**RECORD EXCERPTS:**
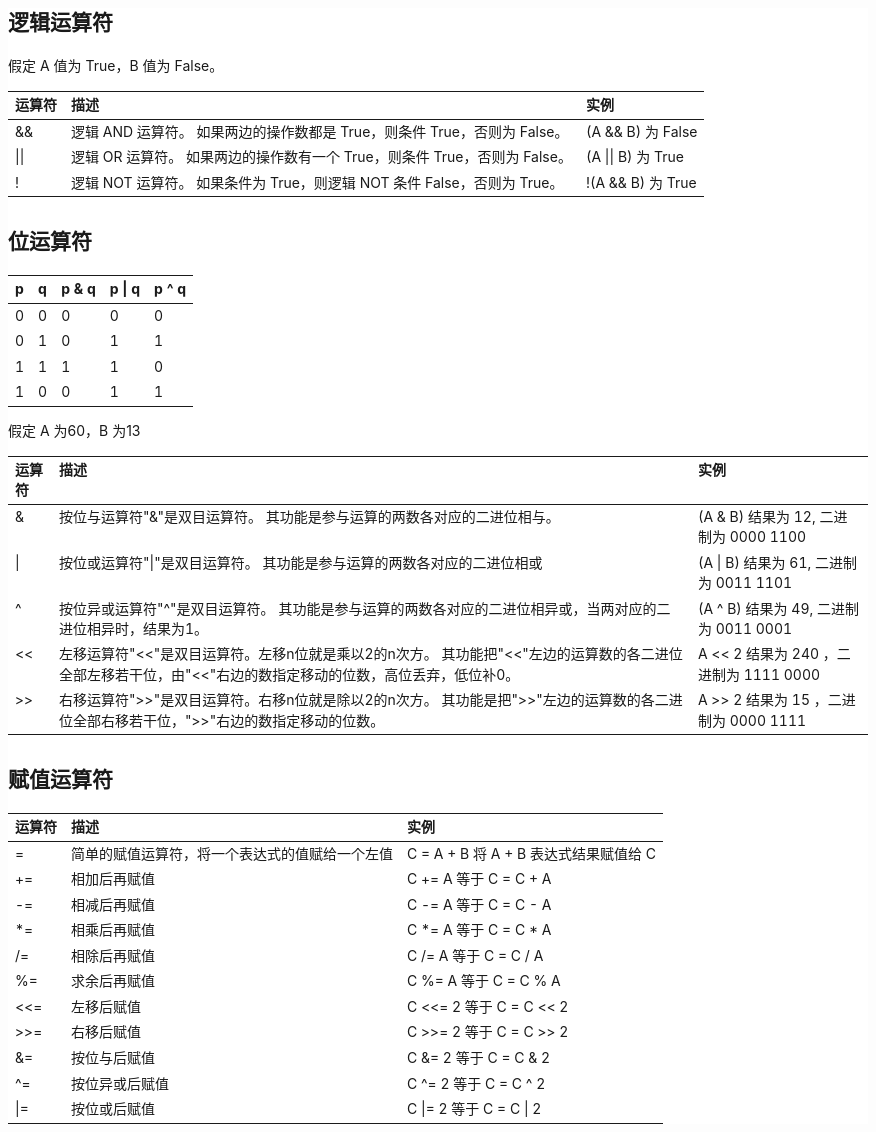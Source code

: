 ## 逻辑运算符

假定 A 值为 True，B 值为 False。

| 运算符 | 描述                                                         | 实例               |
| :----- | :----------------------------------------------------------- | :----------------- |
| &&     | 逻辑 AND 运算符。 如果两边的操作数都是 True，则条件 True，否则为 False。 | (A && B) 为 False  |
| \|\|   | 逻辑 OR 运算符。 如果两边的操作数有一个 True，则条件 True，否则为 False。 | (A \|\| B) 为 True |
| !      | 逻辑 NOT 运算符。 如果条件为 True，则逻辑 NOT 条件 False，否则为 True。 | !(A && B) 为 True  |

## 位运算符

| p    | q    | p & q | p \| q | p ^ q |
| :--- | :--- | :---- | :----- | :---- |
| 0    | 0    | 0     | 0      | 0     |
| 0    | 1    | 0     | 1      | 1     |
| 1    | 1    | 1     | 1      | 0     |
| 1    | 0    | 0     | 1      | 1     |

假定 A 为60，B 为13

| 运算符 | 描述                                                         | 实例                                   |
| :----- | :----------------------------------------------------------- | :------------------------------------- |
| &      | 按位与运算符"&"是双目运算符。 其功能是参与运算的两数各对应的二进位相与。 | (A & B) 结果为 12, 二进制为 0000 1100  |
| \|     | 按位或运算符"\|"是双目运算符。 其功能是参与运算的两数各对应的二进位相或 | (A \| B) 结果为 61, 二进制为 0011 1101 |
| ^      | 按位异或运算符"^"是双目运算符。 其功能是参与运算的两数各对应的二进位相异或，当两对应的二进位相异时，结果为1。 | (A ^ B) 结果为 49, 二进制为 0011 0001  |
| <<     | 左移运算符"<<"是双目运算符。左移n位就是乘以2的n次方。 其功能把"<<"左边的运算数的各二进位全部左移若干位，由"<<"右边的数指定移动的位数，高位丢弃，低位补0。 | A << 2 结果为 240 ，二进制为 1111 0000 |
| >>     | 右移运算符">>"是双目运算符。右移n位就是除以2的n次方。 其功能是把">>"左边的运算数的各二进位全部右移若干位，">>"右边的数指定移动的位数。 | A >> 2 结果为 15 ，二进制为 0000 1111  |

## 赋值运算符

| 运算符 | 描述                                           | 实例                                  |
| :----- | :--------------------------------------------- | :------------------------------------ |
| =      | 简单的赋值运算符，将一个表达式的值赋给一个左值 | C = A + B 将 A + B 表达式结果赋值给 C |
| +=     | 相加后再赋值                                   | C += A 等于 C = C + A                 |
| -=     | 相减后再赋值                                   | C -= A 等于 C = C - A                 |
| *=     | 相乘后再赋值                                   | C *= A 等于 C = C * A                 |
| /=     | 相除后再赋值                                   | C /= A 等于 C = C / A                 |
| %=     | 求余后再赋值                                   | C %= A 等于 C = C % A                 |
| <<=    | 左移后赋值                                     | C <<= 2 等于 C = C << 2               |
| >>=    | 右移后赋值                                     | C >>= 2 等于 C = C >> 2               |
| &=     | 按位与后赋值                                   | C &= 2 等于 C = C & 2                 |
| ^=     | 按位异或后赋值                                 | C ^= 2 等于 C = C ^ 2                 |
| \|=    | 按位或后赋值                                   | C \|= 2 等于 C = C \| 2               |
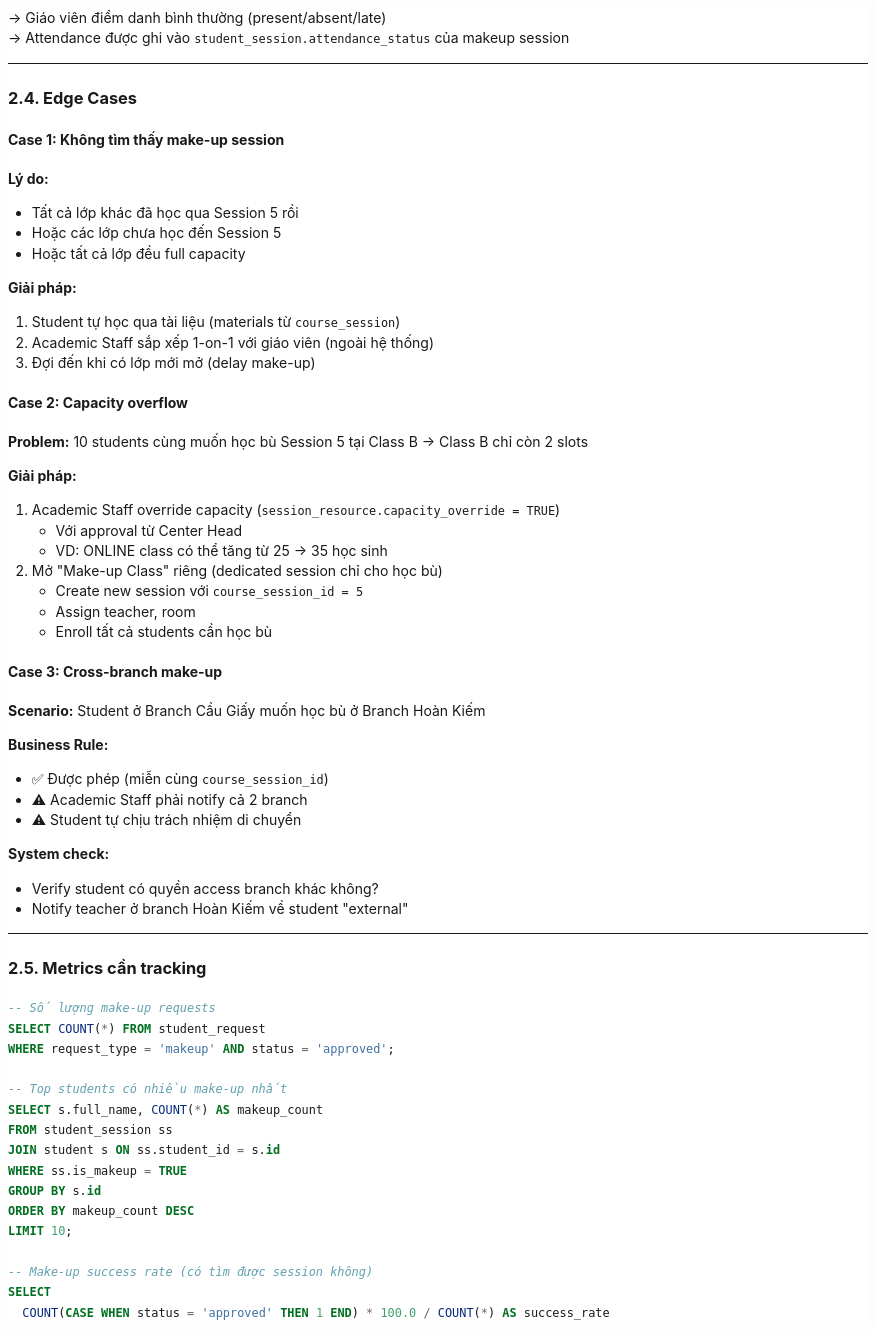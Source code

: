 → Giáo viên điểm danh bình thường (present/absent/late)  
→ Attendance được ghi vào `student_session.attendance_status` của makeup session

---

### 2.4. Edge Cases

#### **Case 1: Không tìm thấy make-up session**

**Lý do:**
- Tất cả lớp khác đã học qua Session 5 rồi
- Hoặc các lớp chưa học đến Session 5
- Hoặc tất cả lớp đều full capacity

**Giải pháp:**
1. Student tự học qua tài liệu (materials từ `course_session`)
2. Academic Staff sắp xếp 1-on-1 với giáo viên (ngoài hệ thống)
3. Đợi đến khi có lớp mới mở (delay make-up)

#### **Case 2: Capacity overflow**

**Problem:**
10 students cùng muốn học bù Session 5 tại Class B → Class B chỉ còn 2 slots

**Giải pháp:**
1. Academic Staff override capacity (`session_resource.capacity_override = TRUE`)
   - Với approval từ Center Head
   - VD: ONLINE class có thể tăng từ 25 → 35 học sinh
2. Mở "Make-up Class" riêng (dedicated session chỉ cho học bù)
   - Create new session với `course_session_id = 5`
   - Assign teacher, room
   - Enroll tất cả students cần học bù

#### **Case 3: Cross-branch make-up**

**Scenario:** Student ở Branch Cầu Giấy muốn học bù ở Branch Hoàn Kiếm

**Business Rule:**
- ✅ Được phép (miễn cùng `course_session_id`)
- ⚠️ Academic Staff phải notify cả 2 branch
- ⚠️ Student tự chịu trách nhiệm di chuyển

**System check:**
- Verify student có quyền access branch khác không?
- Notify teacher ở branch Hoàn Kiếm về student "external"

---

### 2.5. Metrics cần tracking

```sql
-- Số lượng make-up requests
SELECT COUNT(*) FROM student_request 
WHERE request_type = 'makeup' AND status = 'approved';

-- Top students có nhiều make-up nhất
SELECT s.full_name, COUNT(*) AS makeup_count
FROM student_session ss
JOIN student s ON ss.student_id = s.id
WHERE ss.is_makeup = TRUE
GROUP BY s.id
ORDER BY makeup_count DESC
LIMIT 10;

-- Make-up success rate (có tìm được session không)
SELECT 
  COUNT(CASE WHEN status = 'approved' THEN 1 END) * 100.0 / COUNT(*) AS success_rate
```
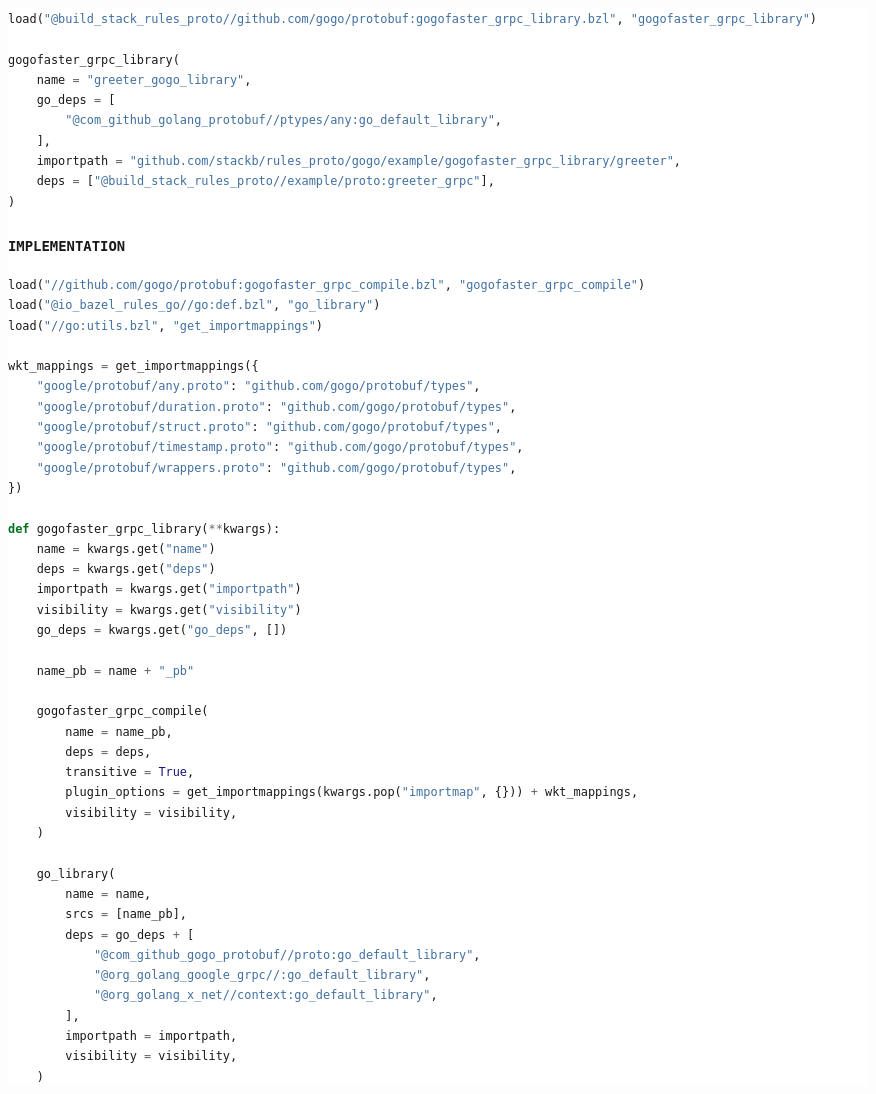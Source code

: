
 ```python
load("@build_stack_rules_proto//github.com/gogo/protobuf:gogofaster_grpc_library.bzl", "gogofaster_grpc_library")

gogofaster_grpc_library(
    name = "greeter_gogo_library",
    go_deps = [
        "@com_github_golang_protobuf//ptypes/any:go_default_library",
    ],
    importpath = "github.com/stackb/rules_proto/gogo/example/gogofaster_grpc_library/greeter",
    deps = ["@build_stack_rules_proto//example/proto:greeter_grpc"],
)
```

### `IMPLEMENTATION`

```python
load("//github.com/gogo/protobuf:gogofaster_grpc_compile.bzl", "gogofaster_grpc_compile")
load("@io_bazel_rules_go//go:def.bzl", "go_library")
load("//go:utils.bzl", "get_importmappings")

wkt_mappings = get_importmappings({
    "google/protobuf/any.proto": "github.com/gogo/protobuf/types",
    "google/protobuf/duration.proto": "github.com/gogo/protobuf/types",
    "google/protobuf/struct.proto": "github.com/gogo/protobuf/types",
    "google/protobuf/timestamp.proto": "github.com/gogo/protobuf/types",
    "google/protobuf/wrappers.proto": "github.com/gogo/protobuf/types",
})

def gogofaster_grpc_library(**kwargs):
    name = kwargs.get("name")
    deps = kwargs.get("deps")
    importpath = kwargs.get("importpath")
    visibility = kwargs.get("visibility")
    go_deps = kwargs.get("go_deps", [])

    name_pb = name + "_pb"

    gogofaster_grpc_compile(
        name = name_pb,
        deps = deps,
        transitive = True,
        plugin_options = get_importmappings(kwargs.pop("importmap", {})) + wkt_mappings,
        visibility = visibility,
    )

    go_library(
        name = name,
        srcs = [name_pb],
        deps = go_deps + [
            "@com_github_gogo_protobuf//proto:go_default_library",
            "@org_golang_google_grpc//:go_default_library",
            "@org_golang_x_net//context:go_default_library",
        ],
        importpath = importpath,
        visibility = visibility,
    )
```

**EXERCISE DIRECTIONS:** Among the lines of the data, which ones contain the word "students"? Show them.

**WRITTEN ANSWER:**
10 students cùng muốn học bù Session 5 tại Class B → Class B chỉ còn 2 slots
   - Enroll tất cả students cần học bù
-- Top students có nhiều make-up nhất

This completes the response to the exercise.